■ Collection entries
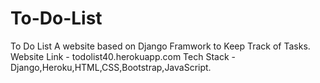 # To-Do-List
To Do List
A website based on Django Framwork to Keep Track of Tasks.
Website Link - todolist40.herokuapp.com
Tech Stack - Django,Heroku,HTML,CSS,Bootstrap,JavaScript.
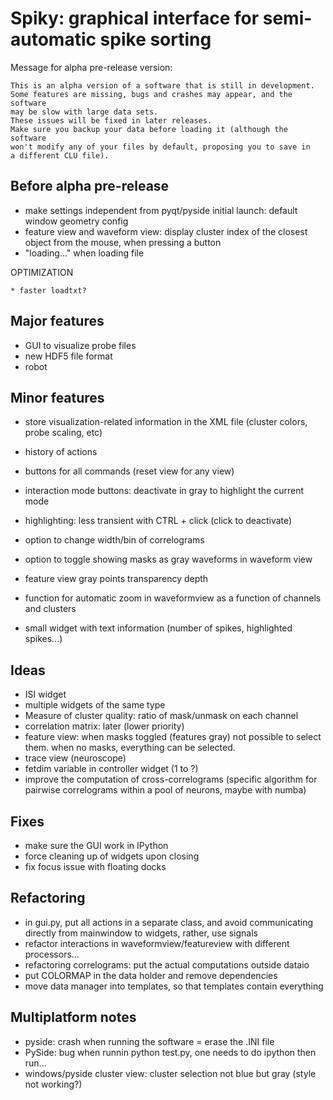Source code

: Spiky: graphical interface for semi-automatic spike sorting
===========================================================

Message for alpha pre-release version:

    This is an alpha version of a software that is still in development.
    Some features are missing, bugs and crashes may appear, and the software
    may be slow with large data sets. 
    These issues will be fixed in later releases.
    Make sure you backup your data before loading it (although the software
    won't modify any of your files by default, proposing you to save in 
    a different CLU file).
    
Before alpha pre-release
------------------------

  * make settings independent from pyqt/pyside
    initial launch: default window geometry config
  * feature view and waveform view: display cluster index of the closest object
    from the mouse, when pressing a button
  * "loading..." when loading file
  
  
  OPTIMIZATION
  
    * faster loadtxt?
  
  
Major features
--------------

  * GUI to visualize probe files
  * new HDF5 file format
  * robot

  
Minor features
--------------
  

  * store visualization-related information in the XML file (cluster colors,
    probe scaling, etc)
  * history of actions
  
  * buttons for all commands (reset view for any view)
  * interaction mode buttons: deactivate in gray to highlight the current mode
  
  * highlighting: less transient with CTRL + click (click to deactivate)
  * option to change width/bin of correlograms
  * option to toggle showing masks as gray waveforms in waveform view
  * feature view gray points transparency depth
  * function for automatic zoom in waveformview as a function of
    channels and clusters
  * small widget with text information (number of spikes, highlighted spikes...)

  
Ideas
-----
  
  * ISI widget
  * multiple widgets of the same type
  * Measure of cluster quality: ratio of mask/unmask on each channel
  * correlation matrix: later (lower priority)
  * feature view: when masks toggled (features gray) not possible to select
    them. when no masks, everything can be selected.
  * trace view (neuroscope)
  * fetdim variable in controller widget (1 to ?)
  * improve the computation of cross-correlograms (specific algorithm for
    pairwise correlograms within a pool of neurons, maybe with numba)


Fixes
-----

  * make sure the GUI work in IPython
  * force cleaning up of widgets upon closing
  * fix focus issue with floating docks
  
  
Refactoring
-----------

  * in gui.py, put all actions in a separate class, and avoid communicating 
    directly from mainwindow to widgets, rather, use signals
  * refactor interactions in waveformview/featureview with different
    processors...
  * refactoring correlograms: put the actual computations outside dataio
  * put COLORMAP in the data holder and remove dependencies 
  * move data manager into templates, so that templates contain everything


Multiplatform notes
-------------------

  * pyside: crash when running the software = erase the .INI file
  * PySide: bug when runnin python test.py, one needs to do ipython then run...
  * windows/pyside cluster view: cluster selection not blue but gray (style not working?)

■ TASK DIRECTIONS
Of all the entries above, output exactly the lines between the one holding "when loading file" and the one holding "in waveform view", inclusive.

■ TASK RESULT
  * "loading..." when loading file
  
  
  OPTIMIZATION
  
    * faster loadtxt?
  
  
Major features
--------------

  * GUI to visualize probe files
  * new HDF5 file format
  * robot

  
Minor features
--------------
  

  * store visualization-related information in the XML file (cluster colors,
    probe scaling, etc)
  * history of actions
  
  * buttons for all commands (reset view for any view)
  * interaction mode buttons: deactivate in gray to highlight the current mode
  
  * highlighting: less transient with CTRL + click (click to deactivate)
  * option to change width/bin of correlograms
  * option to toggle showing masks as gray waveforms in waveform view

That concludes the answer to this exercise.